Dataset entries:

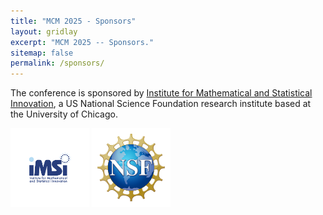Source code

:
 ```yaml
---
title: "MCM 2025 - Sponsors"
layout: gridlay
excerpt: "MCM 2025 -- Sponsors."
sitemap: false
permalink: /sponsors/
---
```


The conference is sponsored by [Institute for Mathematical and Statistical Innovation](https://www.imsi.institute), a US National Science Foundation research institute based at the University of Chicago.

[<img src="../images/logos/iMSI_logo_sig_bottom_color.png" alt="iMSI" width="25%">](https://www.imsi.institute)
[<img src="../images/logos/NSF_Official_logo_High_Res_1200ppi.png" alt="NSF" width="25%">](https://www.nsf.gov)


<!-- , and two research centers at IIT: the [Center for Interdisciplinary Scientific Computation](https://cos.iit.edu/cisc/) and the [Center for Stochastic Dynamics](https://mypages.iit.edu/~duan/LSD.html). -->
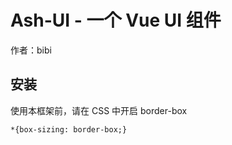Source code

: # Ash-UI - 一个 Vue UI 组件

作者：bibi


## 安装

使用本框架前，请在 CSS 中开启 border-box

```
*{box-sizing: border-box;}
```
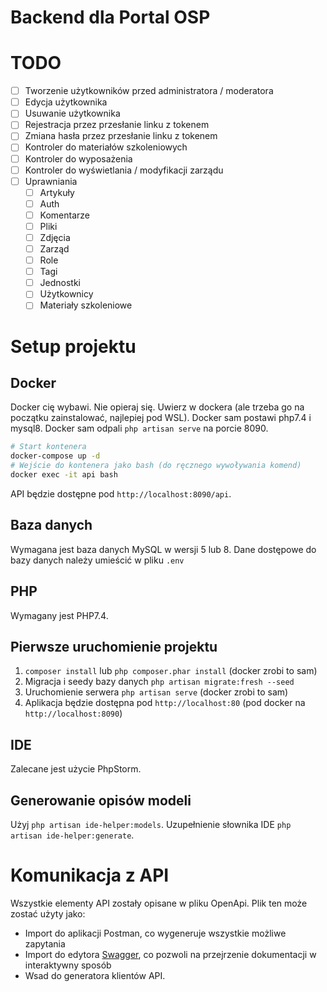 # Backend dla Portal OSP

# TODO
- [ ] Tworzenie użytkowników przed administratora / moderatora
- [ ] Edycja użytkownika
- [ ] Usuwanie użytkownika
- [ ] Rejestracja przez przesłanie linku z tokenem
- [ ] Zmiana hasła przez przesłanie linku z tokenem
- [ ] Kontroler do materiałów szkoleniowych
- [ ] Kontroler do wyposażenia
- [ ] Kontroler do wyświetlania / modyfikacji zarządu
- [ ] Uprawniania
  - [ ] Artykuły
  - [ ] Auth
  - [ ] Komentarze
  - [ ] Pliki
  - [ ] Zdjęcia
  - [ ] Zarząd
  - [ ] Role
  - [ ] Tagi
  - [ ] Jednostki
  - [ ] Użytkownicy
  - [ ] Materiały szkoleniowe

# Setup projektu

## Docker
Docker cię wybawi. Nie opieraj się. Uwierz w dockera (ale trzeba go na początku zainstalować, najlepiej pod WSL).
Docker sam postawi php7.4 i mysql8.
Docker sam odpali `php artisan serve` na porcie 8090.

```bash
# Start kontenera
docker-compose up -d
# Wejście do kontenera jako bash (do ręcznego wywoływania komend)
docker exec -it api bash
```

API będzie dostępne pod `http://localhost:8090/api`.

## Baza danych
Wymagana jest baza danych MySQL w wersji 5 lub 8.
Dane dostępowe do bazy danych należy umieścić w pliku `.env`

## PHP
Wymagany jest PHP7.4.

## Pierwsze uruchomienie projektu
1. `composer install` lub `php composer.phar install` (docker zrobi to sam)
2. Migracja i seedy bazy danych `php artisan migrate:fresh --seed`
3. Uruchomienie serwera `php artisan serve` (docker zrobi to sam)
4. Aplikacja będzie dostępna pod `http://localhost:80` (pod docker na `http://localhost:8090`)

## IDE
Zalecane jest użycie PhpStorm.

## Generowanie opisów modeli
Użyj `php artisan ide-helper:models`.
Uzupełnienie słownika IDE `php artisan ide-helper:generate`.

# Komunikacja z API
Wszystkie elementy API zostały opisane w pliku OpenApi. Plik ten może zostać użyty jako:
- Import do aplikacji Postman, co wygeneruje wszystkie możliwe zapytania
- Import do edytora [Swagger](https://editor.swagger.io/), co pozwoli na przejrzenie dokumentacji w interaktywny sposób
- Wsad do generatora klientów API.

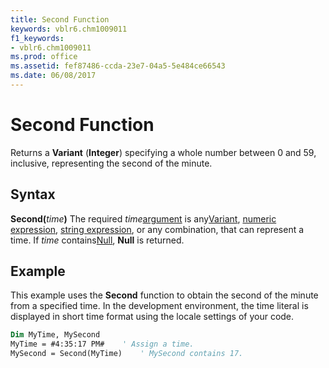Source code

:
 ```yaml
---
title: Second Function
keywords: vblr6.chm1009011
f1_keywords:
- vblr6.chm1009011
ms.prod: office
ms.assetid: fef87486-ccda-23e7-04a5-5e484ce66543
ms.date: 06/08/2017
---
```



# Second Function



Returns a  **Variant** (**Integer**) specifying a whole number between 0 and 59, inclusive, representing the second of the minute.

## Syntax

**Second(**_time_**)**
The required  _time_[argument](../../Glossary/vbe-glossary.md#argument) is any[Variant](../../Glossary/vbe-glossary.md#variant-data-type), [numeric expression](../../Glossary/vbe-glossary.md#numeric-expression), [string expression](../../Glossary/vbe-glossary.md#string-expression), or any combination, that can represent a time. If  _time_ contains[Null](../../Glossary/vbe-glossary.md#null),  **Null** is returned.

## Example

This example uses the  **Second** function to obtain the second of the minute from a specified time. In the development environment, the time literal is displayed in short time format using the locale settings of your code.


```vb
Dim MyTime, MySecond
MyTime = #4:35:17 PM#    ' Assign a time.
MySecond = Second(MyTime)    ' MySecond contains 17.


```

WHAT TO PRODUCE>
Provide the number of lines in the entries above on which the string "danych" is found, and no other text.

WRITTEN SOLUTION>
4